Engineers SHOULD use PostGIS with a GiST index for workloads requiring shape containment, polygon intersection, or routing. Standard SQL with ST_DWithin (finds points within a given distance) and ST_Distance is accurate, supports arbitrary geometries, and scales to hundreds of millions of rows with proper indexing.

Engineers MUST use the Haversine formula (or its more accurate successor, the Vincenty formula) to compute distances on a spherical Earth. Euclidean distance in latitude-longitude space is incorrect because a degree of longitude shrinks toward the poles: at 60° latitude, one degree of longitude is approximately half the distance it is at the equator.

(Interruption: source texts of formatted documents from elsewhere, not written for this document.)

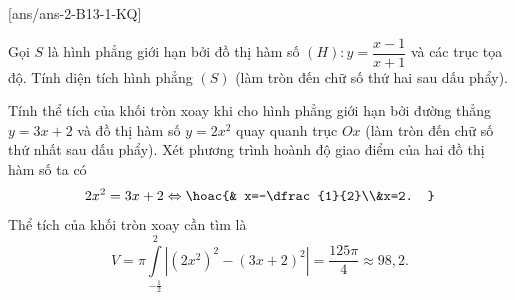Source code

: [ans/ans-2-B13-1-KQ]
\caukq
\begin{ex}%
	Gọi $S$ là hình phẳng giới hạn bởi đồ thị hàm số $(H)\colon y=\dfrac{x-1}{x+1}$ và các trục tọa độ. Tính diện tích hình phẳng $(S)$ (làm tròn đến chữ số thứ hai sau dấu phẩy).
\end{ex}
\begin{ex}%
	Tính thể tích của khối tròn xoay khi cho hình phẳng giới hạn bởi đường thẳng $y=3x+2$ và đồ thị hàm số $y=2x^2$ quay quanh trục $Ox$ (làm tròn đến chữ số thứ nhất sau dấu phẩy).
	\loigiai
	{
	Xét phương trình hoành độ giao điểm của hai đồ thị hàm số ta có \[2x^2=3x+2\Leftrightarrow\hoac{& x=-\dfrac{1}{2}\\&x=2. }\]
	Thể tích của khối tròn xoay cần tìm là
	\[V=\pi\displaystyle\int\limits_{-\tfrac{1}{2}}^{2}\left |\left (2x^2 \right )^2-(3x+2)^2 \right |=\dfrac{125\pi}{4}\approx98{,}2.\]
	}
\end{ex}
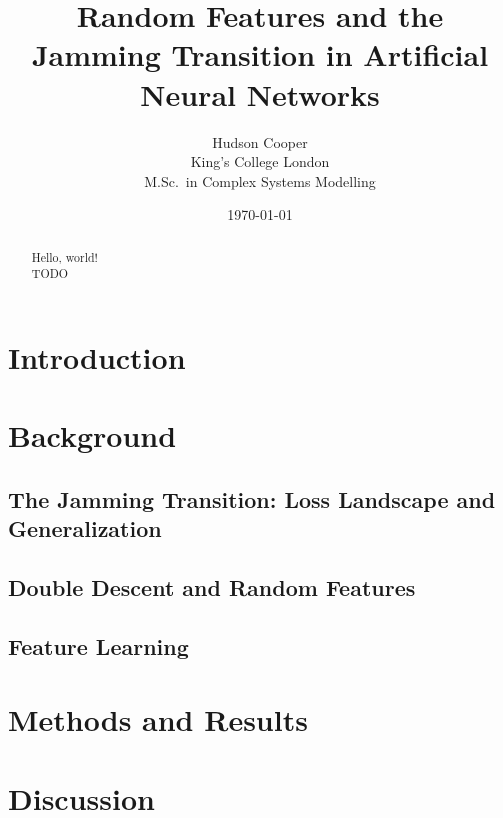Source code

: \documentclass[a4paper, 12pt, titlepage]{article}
\begin{document}
\title{\bf Random Features and the Jamming Transition in Artificial Neural Networks}
\author{
    Hudson Cooper\\
    King's College London\\
    M.Sc.\ in Complex Systems Modelling
}
\date{\today}
\maketitle

\begin{abstract}
    Hello, world!\\
    TODO
\end{abstract}

\section{Introduction}
\lipsum[1]\cite{baity-jesiComparingDynamicsDeep2019}
\section{Background}

\subsection{The Jamming Transition: Loss Landscape and Generalization}
\subsection{Double Descent and Random Features}
\subsection{Feature Learning}

\section{Methods and Results}

\section{Discussion}

\printbibliography
\end{document}
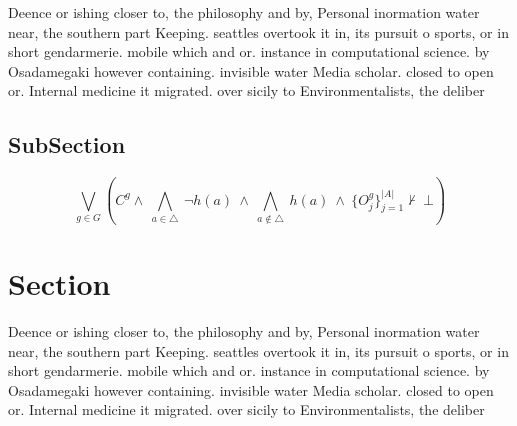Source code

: \documentclass[a4paper]{article}
\begin{document}
Deence or ishing closer to, the philosophy and by, Personal inormation water near, the southern part Keeping. seattles overtook it in, its pursuit o sports, or in short gendarmerie. mobile which and or. instance in computational science. by Osadamegaki however containing. invisible water Media scholar. closed to open or. Internal medicine it migrated. over sicily to Environmentalists, the deliber

\subsection{SubSection}

\[\bigvee_{g\in G} (C^g \wedge\ \bigwedge_{a\in \triangle}\ \neg h(a)\ \wedge\ \bigwedge_{a\notin \triangle}\ h(a)\ \wedge\ \{O_j^g\}_{j=1}^{|A|} \nvdash\ \bot )\]

\section{Section}

Deence or ishing closer to, the philosophy and by, Personal inormation water near, the southern part Keeping. seattles overtook it in, its pursuit o sports, or in short gendarmerie. mobile which and or. instance in computational science. by Osadamegaki however containing. invisible water Media scholar. closed to open or. Internal medicine it migrated. over sicily to Environmentalists, the deliber
\end{document}
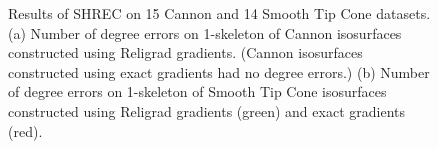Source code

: \begin{figure}[t]

\caption{Results of SHREC on 15 Cannon and 14 Smooth Tip Cone datasets.
(a) Number of degree errors on 1-skeleton of Cannon isosurfaces
constructed using Religrad gradients.
(Cannon isosurfaces constructed using exact gradients had no degree errors.)
(b) Number of degree errors on 1-skeleton of Smooth Tip Cone isosurfaces
constructed using Religrad gradients (green) and exact gradients (red).}
\label{fig:cannon_cone_summary}
\end{figure}

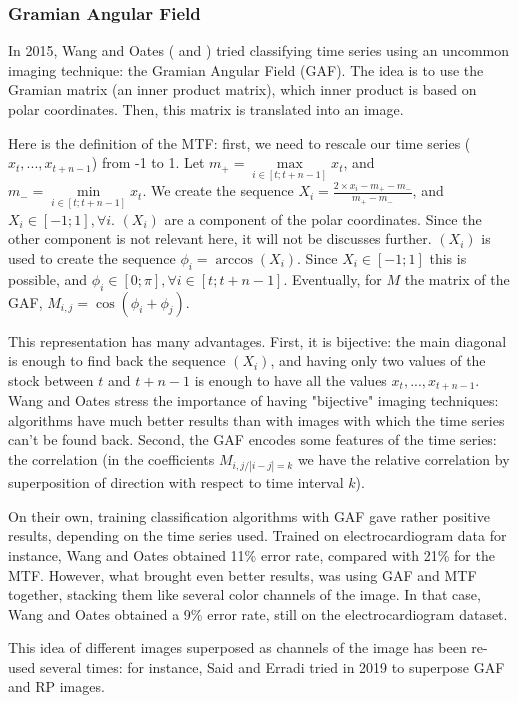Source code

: \documentclass[11pt]{article}
\begin{document}
\begin{onehalfspace}
\subsubsection{Gramian Angular Field}
\label{gaf}

In 2015, Wang and Oates (\cite{wang_encod} and \cite{wang}) tried classifying time series using an uncommon imaging technique: the Gramian Angular Field (GAF). The idea is to use the Gramian matrix (an inner product matrix), which inner product is based on polar coordinates. Then, this matrix is translated into an image. 

Here is the definition of the MTF: first, we need to rescale our time series ($x_t, ..., x_{t+n-1}$) from -1 to 1. Let $m_+ = \max\limits_{i \in [t; t+n-1]} x_t$, and $m_- = \min\limits_{i \in [t; t+n-1]} x_t$. We create the sequence $X_i = \frac{2 \times x_i - m_+ - m_-}{m_+ - m_-}$, and $X_i \in [-1;1], \forall i$. $(X_i)$ are a component of the polar coordinates. Since the other component is not relevant here, it will not be discusses further. $(X_i)$ is used to create the sequence $\phi_i = \arccos(X_i)$. Since $X_i \in [-1;1]$ this is possible, and $\phi_i \in [0;\pi], \forall i \in [t;t+n-1]$. Eventually, for $M$ the matrix of the GAF, $M_{i,j} = \cos(\phi_i + \phi_j)$.

This representation has many advantages. First, it is bijective: the main diagonal is enough to find back the sequence $(X_i)$, and having only two values of the stock between $t$ and $t+n-1$ is enough to have all the values $x_t, ..., x_{t+n-1}$. Wang and Oates stress the importance of having "bijective" imaging techniques: algorithms have much better results than with images with which the time series can't be found back. Second, the GAF encodes some features of the time series: the correlation (in the coefficients $M_{i,j / |i-j| = k}$ we have the relative correlation by superposition of direction with respect to time interval $k$).

On their own, training classification algorithms with GAF gave rather positive results, depending on the time series used. Trained on electrocardiogram data for instance, Wang and Oates \cite{wang_encod} obtained 11\% error rate, compared with 21\% for the MTF. However, what brought even better results, was using GAF and MTF together, stacking them like several color channels of the image. In that case, Wang and Oates \cite{wang} obtained a 9\% error rate, still on the electrocardiogram dataset.

This idea of different images superposed as channels of the image has been re-used several times: for instance, Said and Erradi tried in 2019 \cite{said} to superpose GAF and RP images.


\end{onehalfspace}
\end{document}

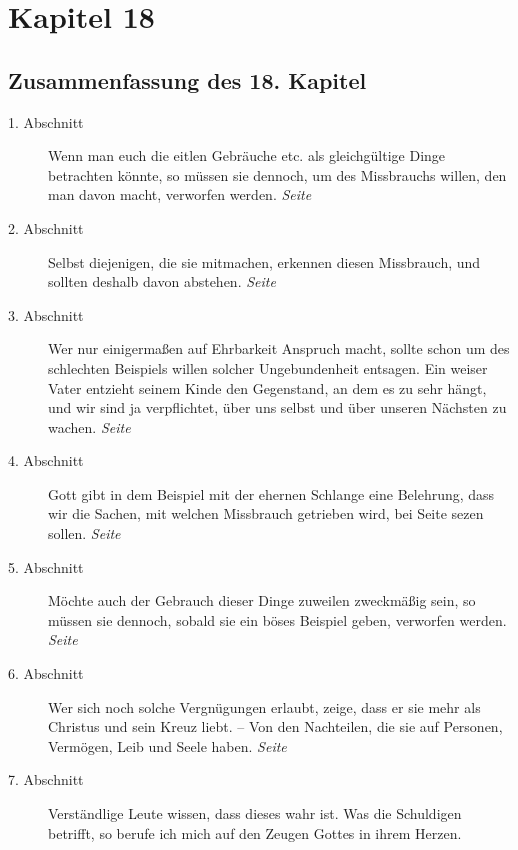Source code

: 
\chapter{Kapitel 18} \label{kap18}
\section{Zusammenfassung des 18. Kapitel}

\begin{description}
\item[1. Abschnitt] Wenn man euch die eitlen Gebräuche etc. als gleichgültige
Dinge betrachten könnte, so müssen sie dennoch, um des Missbrauchs willen, den
man davon macht, verworfen werden.
\dotfill \textit{Seite~\pageref{kap18_ab1}}\\
\item[2. Abschnitt] Selbst diejenigen, die sie mitmachen, erkennen diesen
Missbrauch, und sollten deshalb davon abstehen.
\dotfill \textit{Seite~\pageref{kap18_ab2}}\\
\item[3. Abschnitt] Wer nur einigermaßen auf Ehrbarkeit Anspruch macht, sollte
schon um des schlechten Beispiels willen solcher Ungebundenheit entsagen. Ein
weiser Vater entzieht seinem Kinde den Gegenstand, an dem es zu sehr hängt, und
wir sind ja verpflichtet, über uns selbst und über unseren Nächsten zu wachen.
\dotfill \textit{Seite~\pageref{kap18_ab3}}\\
\item[4. Abschnitt] Gott gibt in dem Beispiel mit der ehernen Schlange eine
Belehrung, dass wir die Sachen, mit welchen Missbrauch getrieben wird, bei
Seite sezen sollen.
\dotfill \textit{Seite~\pageref{kap18_ab4}}\\
\item[5. Abschnitt] Möchte auch der Gebrauch dieser Dinge zuweilen zweckmäßig
sein, so müssen sie dennoch, sobald sie ein böses Beispiel geben, verworfen
werden.
\dotfill \textit{Seite~\pageref{kap18_ab5}}\\
\item[6. Abschnitt] Wer sich noch solche Vergnügungen erlaubt, zeige, dass er
sie
mehr als Christus und sein Kreuz liebt. -- Von den Nachteilen, die sie auf
Personen, Vermögen, Leib und Seele haben.
\dotfill \textit{Seite~\pageref{kap18_ab6}}\\
\item[7. Abschnitt] Verständlige Leute wissen, dass dieses wahr ist. Was die
Schuldigen betrifft, so berufe ich mich auf den Zeugen Gottes in ihrem Herzen.

\end{description}
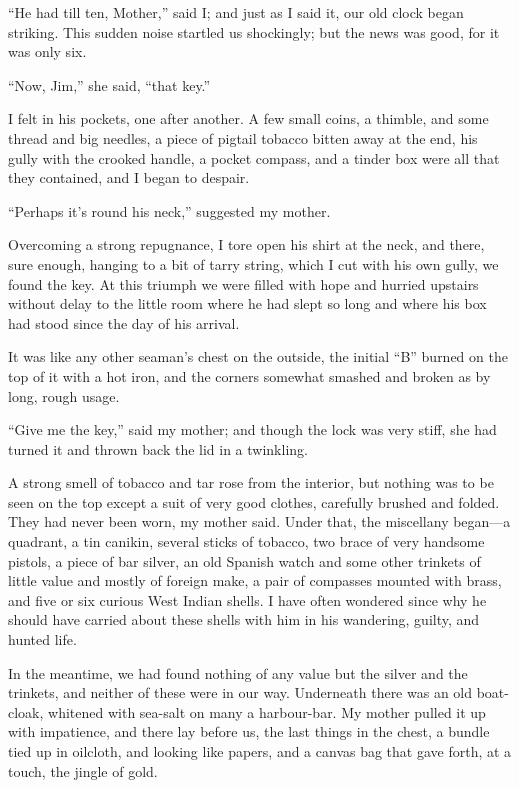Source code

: \enquote{He had till ten, Mother,} said I; and just as I said it, our old clock began striking. This sudden noise startled us shockingly; but the news was good, for it was only six.

\enquote{Now, Jim,} she said, \enquote{that key.}

I felt in his pockets, one after another. A few small coins, a thimble, and some thread and big needles, a piece of pigtail tobacco bitten away at the end, his gully with the crooked handle, a pocket compass, and a tinder box were all that they contained, and I began to despair.

\enquote{Perhaps it’s round his neck,} suggested my mother.

Overcoming a strong repugnance, I tore open his shirt at the neck, and there, sure enough, hanging to a bit of tarry string, which I cut with his own gully, we found the key. At this triumph we were filled with hope and hurried upstairs without delay to the little room where he had slept so long and where his box had stood since the day of his arrival.

It was like any other seaman’s chest on the outside, the initial \enquote{B} burned on the top of it with a hot iron, and the corners somewhat smashed and broken as by long, rough usage.

\enquote{Give me the key,} said my mother; and though the lock was very stiff, she had turned it and thrown back the lid in a twinkling.

A strong smell of tobacco and tar rose from the interior, but nothing was to be seen on the top except a suit of very good clothes, carefully brushed and folded. They had never been worn, my mother said. Under that, the miscellany began---a quadrant, a tin canikin, several sticks of tobacco, two brace of very handsome pistols, a piece of bar silver, an old Spanish watch and some other trinkets of little value and mostly of foreign make, a pair of compasses mounted with brass, and five or six curious West Indian shells. I have often wondered since why he should have carried about these shells with him in his wandering, guilty, and hunted life.

In the meantime, we had found nothing of any value but the silver and the trinkets, and neither of these were in our way. Underneath there was an old boat-cloak, whitened with sea-salt on many a harbour-bar. My mother pulled it up with impatience, and there lay before us, the last things in the chest, a bundle tied up in oilcloth, and looking like papers, and a canvas bag that gave forth, at a touch, the jingle of gold.

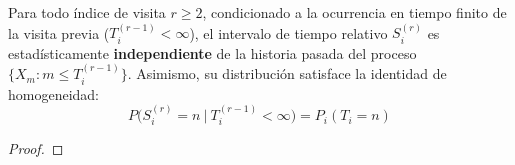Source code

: \begin{lema}
    Para todo índice de visita $r \geq 2$, condicionado a la ocurrencia en tiempo finito de la visita previa ($T_i^{(r-1)} < \infty$), el intervalo de tiempo relativo $S_i^{(r)}$ es estadísticamente \textbf{independiente} de la historia pasada del proceso $\{X_m : m \leq T_i^{(r-1)}\}$. Asimismo, su distribución satisface la identidad de homogeneidad:
    \[
    P\big(S_i^{(r)} = n \ \big| \ T_i^{(r-1)} < \infty\big) = P_i(T_i = n)
    \]

\begin{proof}
\end{proof}
\end{lema}

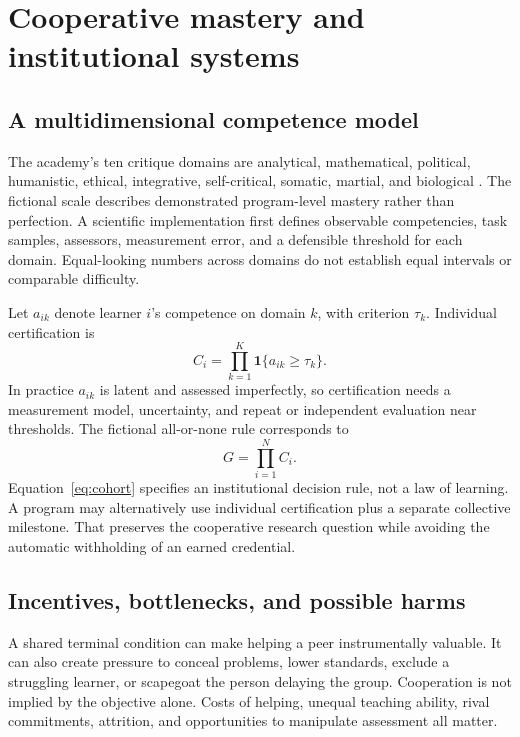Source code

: \section{Cooperative mastery and institutional systems}
\subsection{A multidimensional competence model}
The academy's ten critique domains are analytical, mathematical, political, humanistic, ethical, integrative, self-critical, somatic, martial, and biological . The fictional scale describes demonstrated program-level mastery rather than perfection. A scientific implementation first defines observable competencies, task samples, assessors, measurement error, and a defensible threshold for each domain. Equal-looking numbers across domains do not establish equal intervals or comparable difficulty.

Let $a_{ik}$ denote learner $i$'s competence on domain $k$, with criterion $\tau_k$. Individual certification is
\begin{equation}
 C_i=\prod_{k=1}^{K}\mathbf 1\{a_{ik}\geq\tau_k\}.
\end{equation}
In practice $a_{ik}$ is latent and assessed imperfectly, so certification needs a measurement model, uncertainty, and repeat or independent evaluation near thresholds. The fictional all-or-none rule corresponds to
\begin{equation}
 G=\prod_{i=1}^{N}C_i.
 \label{eq:cohort}
\end{equation}
Equation~\eqref{eq:cohort} specifies an institutional decision rule, not a law of learning. A program may alternatively use individual certification plus a separate collective milestone. That preserves the cooperative research question while avoiding the automatic withholding of an earned credential.

\subsection{Incentives, bottlenecks, and possible harms}
A shared terminal condition can make helping a peer instrumentally valuable. It can also create pressure to conceal problems, lower standards, exclude a struggling learner, or scapegoat the person delaying the group. Cooperation is not implied by the objective alone. Costs of helping, unequal teaching ability, rival commitments, attrition, and opportunities to manipulate assessment all matter.

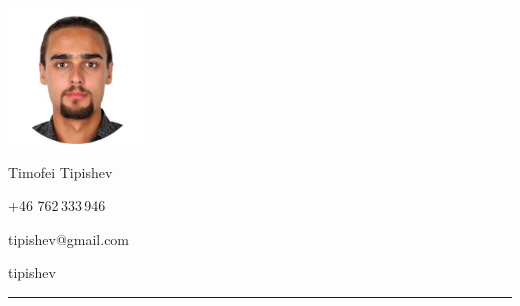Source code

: \documentclass[a4paper,10pt]{article}
\newlength{\cvcolumngapwidth}
\newlength{\cvleftcolumnwidth}
\newlength{\cvrightcolumnwidth}
\newcommand{\cvnamestyle}[1]{{\Large\cvnamefont\textcolor{cvnamecolor}{#1}}}
\newcommand{\cvsectionstyle}[1]{{\normalsize\cvsectionfont\textcolor{cvsectioncolor}{#1}}}
\newlength{\cvafteritemskipamount}
\newlength{\cvaftersectionskipamount}
\newlength{\cvafternameskipamount}
\newlength{\cvafterpersonalinfolineskipamount}
\newcommand{\cvpersonalinfo}[2]{
    \begin{minipage}[t]{\cvleftcolumnwidth}
        \vspace{0mm} %
        \raggedleft #1
    \end{minipage}%
    \hspace{\cvcolumngapwidth}%
    \begin{minipage}[t]{\cvrightcolumnwidth}
        \vspace{0mm} %
        #2
    \end{minipage}

    \vspace{\cvafteritemskipamount}
}
\newcommand{\cvname}[1]{
    \cvnamestyle{#1}

    \vspace{\cvafternameskipamount}
}
\newcommand{\cvpersonalinfolinewithicon}[3]{
    \raisebox{.5\fontcharht\font`E-.5\height}{\texttt{[image: \#2]}}
    #3

    \vspace{\cvafterpersonalinfolineskipamount}
}
\newcommand{\cvsection}[1]{
    \begin{minipage}[t]{\cvleftcolumnwidth}
        \raggedleft\cvsectionstyle{#1}
    \end{minipage}%
    \hspace{\cvcolumngapwidth}%
    \begin{minipage}[t]{\cvrightcolumnwidth}
        \textcolor{cvrulecolor}{\rule{\cvrightcolumnwidth}{0.3mm}}
    \end{minipage}

    \vspace{\cvaftersectionskipamount}
}
\begin{document}

\cvpersonalinfo{
    \includegraphics[height=36mm]{me-circle.png}
}{
    \cvname{Timofei Tipishev}

    \cvpersonalinfolinewithicon{height=4mm}{067-phone.pdf}{
        +46 762\,333\,946
    }

    \cvpersonalinfolinewithicon{height=4mm}{070-envelop.pdf}{
        tipishev@gmail.com
    }

    \cvpersonalinfolinewithicon{height=4mm}{github.png}{
        tipishev
    }
}



\cvsection{WORK EXPERIENCE}
\end{document}
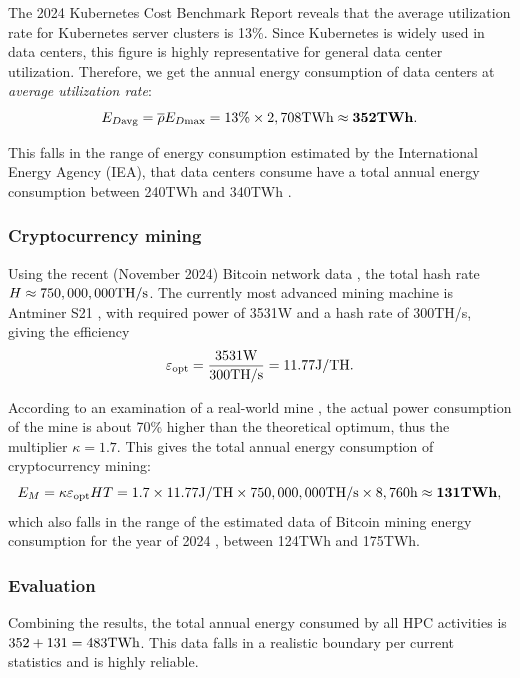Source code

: \documentclass[12pt]{article}
\begin{document}
The 2024 Kubernetes Cost Benchmark Report \citep{kubernetes_report} reveals that the average utilization rate for Kubernetes server clusters is 13\%. Since Kubernetes is widely used in data centers, this figure is highly representative for general data center utilization. Therefore, we get the annual energy consumption of data centers at \textit{average utilization rate}:
\begin{equation}
	E_{D \rm avg} = \overline{\rho} E_{D \rm max}
	= \rm 13\% \times 2,708TWh \approx \mathbf{352TWh}.
\end{equation}

This falls in the range of energy consumption estimated by the International Energy Agency (IEA), that data centers consume have a total annual energy consumption between 240TWh and 340TWh \citep{IEA2024}.

\subsubsection{Cryptocurrency mining}

Using the recent (November 2024) Bitcoin network data \citep{hashrate}, the total hash rate $H \approx \rm 750,000,000TH/s$. The currently most advanced mining machine is Antminer S21 \citep{best_miner}, with required power of 3531W and a hash rate of 300TH/s, giving the efficiency
\begin{equation}
	\varepsilon_{\rm opt} = \rm \frac{3531W}{300TH/s} = 11.77J/TH.
\end{equation}

According to an examination of a real-world mine \citep{miner_avg_eff}, the actual power consumption of the mine is about 70\% higher than the theoretical optimum, thus the multiplier $\kappa = 1.7$. This gives the total annual energy consumption of cryptocurrency mining:
\begin{equation}
	E_M = \kappa \varepsilon_{\rm opt} HT
	= \rm 1.7 \times 11.77J/TH \times 750,000,000TH/s \times 8,760h \approx \mathbf{131TWh},
\end{equation}
which also falls in the range of the estimated data of Bitcoin mining energy consumption for the year of 2024 \citep{digiconomist}, between 124TWh and 175TWh.

\subsubsection{Evaluation}

Combining the results, the total annual energy consumed by all HPC activities is $352 + 131 = 483 \rm TWh$. This data falls in a realistic boundary per current statistics and is highly reliable.
\end{document}
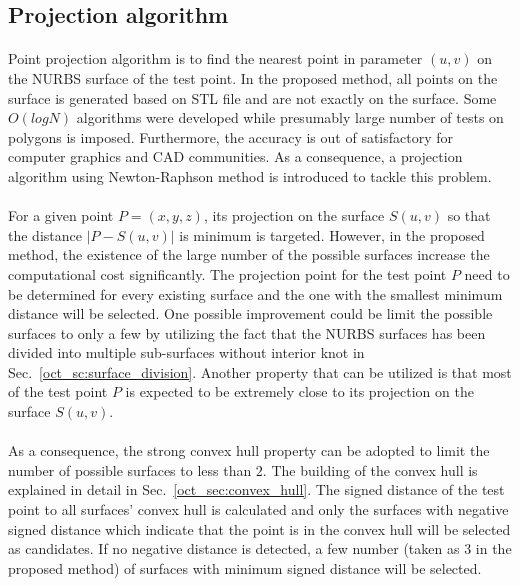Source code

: \subsection{Projection algorithm}
\paragraph{}
Point projection algorithm is to find the nearest point in parameter $(u, v)$ on the NURBS surface of the test point.
In the proposed method, all points on the surface is generated based on STL file and are not exactly on the surface.
Some $O(logN)$ algorithms were developed \citep{Edelsbrunner:1985:CED:4007.4011, Chin1983OptimalAF} while presumably large number of tests on polygons is imposed.
Furthermore, the accuracy is out of satisfactory for computer graphics and CAD communities.
As a consequence, a projection algorithm \citep{MA200379} using Newton-Raphson method is introduced to tackle this problem.

\paragraph{}
For a given point $P=(x,y,z)$, its projection on the surface $S(u, v)$ so that the distance $|P-S(u,v)|$ is minimum is targeted.
However, in the proposed method, the existence of the large number of the possible surfaces increase the computational cost significantly.
The projection point for the test point $P$ need to be determined for every existing surface and the one with the smallest minimum distance will be selected.
One possible improvement could be limit the possible surfaces to only a few by utilizing the fact that the NURBS surfaces has been divided into multiple sub-surfaces without interior knot in Sec.~\ref{oct_sc:surface_division}.
Another property that can be utilized is that most of the test point $P$ is expected to be extremely close to its projection on the surface $S(u,v)$.

\paragraph{}
As a consequence, the strong convex hull property can be adopted to limit the number of possible surfaces to less than $2$.
The building of the convex hull is explained in detail in Sec.~\ref{oct_sec:convex_hull}.
The signed distance of the test point to all surfaces' convex hull is calculated and only the surfaces with negative signed distance which indicate that the point is in the convex hull will be selected as candidates.
If no negative distance is detected, a few number (taken as $3$ in the proposed method) of surfaces with minimum signed distance will be selected.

For short distances (under ~10 km), planar approximations are acceptable; for longer distances or poles-adjacent locations, use a proper spherical formula.

Engineers SHOULD pre-compute geohash or S2 cell values at write time, not at query time. Store the encoded cell identifier alongside the raw latitude and longitude. This makes proximity queries a simple prefix lookup rather than a per-row computation.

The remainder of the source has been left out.